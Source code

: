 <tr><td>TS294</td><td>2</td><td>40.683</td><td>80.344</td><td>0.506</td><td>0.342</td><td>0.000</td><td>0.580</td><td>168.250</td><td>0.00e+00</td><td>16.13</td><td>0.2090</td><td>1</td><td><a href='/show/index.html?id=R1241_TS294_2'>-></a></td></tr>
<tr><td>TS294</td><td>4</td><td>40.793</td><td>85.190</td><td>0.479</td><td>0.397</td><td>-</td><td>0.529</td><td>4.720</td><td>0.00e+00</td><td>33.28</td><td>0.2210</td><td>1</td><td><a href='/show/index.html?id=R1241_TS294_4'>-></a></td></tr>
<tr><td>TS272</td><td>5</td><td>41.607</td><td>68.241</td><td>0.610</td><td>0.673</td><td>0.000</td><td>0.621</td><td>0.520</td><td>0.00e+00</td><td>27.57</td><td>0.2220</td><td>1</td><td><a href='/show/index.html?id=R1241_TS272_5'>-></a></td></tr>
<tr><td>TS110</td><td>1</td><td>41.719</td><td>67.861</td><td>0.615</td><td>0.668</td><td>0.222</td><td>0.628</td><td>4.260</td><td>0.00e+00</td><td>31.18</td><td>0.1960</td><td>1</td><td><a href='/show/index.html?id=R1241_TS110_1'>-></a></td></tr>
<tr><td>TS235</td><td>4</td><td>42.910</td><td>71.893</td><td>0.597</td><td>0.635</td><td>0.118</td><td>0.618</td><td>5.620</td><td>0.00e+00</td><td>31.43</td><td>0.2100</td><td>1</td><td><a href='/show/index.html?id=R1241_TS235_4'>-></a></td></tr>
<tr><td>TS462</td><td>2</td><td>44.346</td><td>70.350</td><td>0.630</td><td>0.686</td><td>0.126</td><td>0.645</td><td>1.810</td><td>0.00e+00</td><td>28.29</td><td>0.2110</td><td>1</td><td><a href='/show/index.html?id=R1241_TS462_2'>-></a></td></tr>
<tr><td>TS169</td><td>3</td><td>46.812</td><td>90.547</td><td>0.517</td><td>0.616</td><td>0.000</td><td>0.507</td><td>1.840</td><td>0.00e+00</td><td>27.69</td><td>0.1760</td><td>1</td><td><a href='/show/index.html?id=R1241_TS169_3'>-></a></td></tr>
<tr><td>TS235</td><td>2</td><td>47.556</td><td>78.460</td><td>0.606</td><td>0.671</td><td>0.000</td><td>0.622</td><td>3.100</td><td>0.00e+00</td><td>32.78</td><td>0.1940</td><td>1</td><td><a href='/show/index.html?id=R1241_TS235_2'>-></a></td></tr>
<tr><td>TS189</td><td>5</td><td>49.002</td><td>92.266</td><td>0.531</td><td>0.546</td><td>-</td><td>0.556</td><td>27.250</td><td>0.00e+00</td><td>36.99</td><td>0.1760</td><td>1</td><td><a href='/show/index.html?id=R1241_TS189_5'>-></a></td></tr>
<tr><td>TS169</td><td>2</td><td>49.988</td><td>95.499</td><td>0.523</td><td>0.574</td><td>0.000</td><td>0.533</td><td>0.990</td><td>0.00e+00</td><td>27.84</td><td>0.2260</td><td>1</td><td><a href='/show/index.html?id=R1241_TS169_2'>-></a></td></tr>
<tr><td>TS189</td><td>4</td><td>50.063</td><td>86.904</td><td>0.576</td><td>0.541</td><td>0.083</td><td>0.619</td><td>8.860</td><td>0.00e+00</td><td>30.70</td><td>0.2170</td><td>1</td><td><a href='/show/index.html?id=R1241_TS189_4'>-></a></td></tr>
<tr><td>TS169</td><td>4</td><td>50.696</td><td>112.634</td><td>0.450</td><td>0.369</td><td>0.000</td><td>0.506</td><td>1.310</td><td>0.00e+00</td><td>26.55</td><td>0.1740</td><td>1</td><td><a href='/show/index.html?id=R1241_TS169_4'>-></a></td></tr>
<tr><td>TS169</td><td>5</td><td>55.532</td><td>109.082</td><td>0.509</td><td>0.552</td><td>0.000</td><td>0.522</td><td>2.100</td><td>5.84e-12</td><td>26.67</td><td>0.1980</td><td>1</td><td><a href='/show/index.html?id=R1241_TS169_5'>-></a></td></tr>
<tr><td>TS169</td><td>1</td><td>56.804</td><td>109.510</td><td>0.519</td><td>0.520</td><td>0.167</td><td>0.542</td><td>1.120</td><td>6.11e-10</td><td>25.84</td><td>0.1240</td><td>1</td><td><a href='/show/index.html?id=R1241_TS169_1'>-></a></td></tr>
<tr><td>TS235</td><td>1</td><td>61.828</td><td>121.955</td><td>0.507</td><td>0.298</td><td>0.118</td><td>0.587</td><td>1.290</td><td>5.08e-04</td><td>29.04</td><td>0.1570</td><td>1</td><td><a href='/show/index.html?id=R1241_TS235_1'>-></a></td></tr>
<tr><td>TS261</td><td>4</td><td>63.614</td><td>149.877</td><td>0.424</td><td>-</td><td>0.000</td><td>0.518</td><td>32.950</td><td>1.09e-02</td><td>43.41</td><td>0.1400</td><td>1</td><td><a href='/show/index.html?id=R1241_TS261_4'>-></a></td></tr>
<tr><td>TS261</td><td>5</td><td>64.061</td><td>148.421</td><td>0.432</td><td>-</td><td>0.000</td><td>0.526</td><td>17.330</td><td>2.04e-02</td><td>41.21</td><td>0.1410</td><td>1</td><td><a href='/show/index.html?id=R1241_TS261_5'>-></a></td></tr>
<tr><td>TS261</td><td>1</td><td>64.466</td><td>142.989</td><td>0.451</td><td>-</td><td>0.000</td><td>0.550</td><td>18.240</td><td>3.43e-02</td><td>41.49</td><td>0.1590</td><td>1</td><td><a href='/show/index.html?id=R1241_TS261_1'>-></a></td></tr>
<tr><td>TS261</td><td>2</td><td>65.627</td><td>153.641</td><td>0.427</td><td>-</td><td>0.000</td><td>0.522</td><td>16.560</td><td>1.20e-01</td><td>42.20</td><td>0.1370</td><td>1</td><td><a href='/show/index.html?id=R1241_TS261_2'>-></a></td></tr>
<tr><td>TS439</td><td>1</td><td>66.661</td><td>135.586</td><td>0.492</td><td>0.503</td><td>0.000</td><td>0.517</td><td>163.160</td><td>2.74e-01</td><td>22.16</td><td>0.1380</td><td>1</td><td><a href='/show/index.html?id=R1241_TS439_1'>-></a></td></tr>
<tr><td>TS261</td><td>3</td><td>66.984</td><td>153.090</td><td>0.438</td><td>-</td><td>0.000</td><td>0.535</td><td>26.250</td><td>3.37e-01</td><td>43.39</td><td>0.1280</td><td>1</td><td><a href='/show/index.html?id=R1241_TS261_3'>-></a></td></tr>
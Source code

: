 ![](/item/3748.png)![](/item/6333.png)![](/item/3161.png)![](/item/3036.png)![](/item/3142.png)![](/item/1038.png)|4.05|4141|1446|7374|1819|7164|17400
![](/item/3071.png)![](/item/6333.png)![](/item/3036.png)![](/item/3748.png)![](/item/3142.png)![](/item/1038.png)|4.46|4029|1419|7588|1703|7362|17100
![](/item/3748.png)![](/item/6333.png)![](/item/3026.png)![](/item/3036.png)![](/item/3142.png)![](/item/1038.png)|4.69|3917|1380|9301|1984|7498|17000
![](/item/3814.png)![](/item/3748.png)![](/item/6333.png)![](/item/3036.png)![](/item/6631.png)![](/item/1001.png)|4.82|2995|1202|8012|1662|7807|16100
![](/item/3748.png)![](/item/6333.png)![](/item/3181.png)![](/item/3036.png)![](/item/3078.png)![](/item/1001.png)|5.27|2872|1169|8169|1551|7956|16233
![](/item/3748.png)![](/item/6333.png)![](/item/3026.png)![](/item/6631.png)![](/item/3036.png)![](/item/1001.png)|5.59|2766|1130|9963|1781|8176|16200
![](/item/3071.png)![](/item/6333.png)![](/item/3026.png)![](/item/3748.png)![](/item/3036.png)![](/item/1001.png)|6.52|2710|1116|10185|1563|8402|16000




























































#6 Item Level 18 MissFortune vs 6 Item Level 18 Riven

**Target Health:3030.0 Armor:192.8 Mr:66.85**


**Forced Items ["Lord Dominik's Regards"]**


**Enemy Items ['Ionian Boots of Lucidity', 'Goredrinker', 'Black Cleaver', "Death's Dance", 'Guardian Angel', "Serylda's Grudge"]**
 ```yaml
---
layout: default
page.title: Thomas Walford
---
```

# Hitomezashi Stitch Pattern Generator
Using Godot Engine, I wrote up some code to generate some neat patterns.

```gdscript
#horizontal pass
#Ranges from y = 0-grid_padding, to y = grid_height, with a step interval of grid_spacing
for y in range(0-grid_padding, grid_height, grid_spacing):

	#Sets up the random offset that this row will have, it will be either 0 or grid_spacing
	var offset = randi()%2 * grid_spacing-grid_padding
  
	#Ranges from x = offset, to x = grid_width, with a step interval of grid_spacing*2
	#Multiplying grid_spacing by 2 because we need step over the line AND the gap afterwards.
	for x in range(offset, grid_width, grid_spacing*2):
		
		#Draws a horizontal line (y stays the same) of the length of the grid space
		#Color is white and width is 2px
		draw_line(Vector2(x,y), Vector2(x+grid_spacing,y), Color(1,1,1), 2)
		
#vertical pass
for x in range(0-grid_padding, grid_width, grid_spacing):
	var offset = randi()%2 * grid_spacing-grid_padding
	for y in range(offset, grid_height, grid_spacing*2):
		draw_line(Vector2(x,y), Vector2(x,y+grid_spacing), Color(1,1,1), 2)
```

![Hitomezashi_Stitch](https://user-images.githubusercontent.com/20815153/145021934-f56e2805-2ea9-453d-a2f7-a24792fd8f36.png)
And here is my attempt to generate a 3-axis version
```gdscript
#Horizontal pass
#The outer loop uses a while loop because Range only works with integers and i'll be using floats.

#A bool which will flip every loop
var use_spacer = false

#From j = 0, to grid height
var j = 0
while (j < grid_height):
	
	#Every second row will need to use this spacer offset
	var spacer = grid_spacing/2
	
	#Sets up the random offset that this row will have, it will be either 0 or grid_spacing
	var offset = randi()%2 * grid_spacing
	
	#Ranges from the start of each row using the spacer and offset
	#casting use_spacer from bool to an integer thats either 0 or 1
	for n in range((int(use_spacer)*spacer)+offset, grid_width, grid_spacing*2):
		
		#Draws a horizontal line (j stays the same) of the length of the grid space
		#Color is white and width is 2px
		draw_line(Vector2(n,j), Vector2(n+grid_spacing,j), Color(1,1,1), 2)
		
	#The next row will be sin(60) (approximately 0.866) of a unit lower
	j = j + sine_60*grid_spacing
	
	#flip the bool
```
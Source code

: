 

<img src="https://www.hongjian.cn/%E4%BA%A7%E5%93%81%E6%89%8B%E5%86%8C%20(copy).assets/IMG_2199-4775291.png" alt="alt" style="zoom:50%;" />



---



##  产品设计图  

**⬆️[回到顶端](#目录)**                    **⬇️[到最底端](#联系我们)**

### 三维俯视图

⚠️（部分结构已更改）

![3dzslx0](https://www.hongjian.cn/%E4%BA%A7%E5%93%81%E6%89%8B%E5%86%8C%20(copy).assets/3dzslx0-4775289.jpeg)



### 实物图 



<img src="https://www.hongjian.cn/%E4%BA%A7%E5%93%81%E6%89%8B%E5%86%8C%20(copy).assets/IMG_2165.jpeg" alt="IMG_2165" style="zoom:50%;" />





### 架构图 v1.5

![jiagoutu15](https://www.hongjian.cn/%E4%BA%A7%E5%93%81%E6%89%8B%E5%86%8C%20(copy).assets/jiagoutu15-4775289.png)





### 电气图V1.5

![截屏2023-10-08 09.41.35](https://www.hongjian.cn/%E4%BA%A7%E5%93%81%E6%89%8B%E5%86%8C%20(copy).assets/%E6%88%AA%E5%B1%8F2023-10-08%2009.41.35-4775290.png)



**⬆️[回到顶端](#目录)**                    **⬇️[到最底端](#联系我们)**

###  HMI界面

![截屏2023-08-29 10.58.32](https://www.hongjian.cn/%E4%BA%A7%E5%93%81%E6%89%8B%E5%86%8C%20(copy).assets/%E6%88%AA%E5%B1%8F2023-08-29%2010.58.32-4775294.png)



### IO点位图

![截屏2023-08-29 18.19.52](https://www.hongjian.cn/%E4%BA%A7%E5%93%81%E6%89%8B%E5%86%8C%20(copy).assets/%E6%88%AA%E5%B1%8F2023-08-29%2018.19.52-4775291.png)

========

=== WORK TASK ===
Within the material above, find the lines that contain the word "because"; copy them.

=== OUTPUT FOR THIS TASK ===
	#Multiplying grid_spacing by 2 because we need step over the line AND the gap afterwards.
#The outer loop uses a while loop because Range only works with integers and i'll be using floats.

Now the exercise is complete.